EXILIA
Aprono gli Exilia, super carichi nel supportare “My Own Army”, il nuovo lavoro discografico uscito da pochissimo nei negozi. E’ innegabile che Masha ha messo qualche kilo di troppo, ma poco importa: la frontwoman sprizza grinta da tutti i pori e, anche se l’orologio segna l’ora del Campari, sotto il palco ci sono parecchi fan a sostenere la formazione. I pezzi nuovi non si discostano dal fortunato passato del gruppo (amatissimo in Germania e Austria) e dal vivo sono più che apprezzabili, peccato per il minutaggio a disposizione. Un inizio coi fiocchi.
GOD FORBID
Zoe colmo e temperatura infernale. Con queste premesse i God Forbid si presentano a una Milano fuori target, più vicina ai canoni di quel nu metal che rappresentano Exilia e Ill Niño (uno legame è che entrambe le formazioni americane sono originarie del New Jersey). La formazione sfodera i muscoli da subito, dimostrando tutte le proprie migliori qualità in uno show assolutamente sciolto, dimanico, rodatissimo, ma la reazione è purtroppo tiepida. Non mancano i pezzi dell’ottimo “Earthsblood” a ravvivare un set già ottimo, benedetto da missaggio e volumi adeguati. Grande prova di Doc e Dallas Coyle, che non sbagliano un colpo sia nei passaggi puliti sia nell’incitare il pubblico distratto. Non sottovalutateli.
ILL NINO
Non si sa se è per colpa della sala gremita o per un guasto del condizionatore, sta di fatto che il caldo si è fatto quasi insopportabile al momento degli headliner. Gli Ill Niño mancano da parecchio sui nostri palchi, e il loro ultimo lavoro “Enigma” è forse il capitolo più trascurabile della loro discografia, ma il pubblico sembra amarli ancora senza farci caso, probabilmente per il feeling passionale che lega la formazione sudamericana al popolo italiano.
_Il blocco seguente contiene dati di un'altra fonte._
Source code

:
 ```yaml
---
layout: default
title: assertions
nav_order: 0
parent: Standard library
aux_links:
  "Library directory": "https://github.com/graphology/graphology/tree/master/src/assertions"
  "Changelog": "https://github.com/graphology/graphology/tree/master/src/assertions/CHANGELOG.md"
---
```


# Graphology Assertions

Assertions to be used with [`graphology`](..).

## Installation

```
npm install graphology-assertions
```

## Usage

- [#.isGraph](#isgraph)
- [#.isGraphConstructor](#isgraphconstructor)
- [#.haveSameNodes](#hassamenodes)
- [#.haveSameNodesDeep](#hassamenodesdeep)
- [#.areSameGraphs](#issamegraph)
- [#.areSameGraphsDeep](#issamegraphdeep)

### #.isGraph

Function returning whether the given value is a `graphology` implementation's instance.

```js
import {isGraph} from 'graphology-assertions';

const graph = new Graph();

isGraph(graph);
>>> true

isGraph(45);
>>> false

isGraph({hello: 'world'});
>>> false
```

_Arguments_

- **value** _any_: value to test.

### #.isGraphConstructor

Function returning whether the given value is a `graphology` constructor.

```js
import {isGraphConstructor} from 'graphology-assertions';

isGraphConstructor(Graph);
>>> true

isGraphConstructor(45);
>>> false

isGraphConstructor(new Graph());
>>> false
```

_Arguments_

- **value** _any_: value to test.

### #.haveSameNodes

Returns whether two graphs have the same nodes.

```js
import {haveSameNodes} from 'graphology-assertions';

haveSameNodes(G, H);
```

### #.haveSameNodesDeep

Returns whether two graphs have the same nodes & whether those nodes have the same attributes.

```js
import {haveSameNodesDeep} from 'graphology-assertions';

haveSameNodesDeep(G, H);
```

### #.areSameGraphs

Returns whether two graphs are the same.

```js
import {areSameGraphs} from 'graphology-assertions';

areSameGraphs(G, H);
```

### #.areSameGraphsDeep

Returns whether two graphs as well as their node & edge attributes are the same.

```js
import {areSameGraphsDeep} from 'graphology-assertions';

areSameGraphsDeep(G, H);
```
Quando un Christian Machado in giacca e un inedito pizzo si presenta sul palco il pubblico infatti è tutto per lui, e non si risparmia nel ballare, cantare, dimenarsi e accennare stage diving sulle note delle canzoni più famose del gruppo. E’ bene però osservare come la prova dei latin metallers sia stata ai limiti della sufficienza, vuoi per i suoni – le chitarre sono state un grosso punto interrogativo, per tutta la durata dello show si è sentita solo la batteria super triggerata di Chavarri – vuoi per le clamorose stecche inanellate dal frontman, evidentemente poco aiutato dall’effettistica. Tralasciamo le solite polemiche sulle basi pre-registrate (Rizzo non c’è più, ed ha già dimostrato quanto vale nei Soulfly): la realtà è che la formazione comincia a dimostrarsi pesantemente arrugginita, tanto che ci si distrae facilmente andando a cercare con lo sguardo Fratello Metallo o uno scatenato ballerino di colore che ha passato lo show a dimenarsi con passi di salsa (non ce lo siamo sognati)… ad un certo punto abbiamo quasi avuto il dubbio che il gruppo abbia ripetuto la stessa canzone due volte nel giro di mezz’ora! Per sdrammatizzare, dopo il break l’ex Machine Head Ahrue Luster accenna cover di Slayer, Sepultura e Deftones, ma anche il medley si dimostra poco riuscito, e il concerto finisce mestamente con la hit “What Comes Around”. Tempo di cambiar marcia, o le nubi grigie all’orizzonte si faranno sempre più minacciose.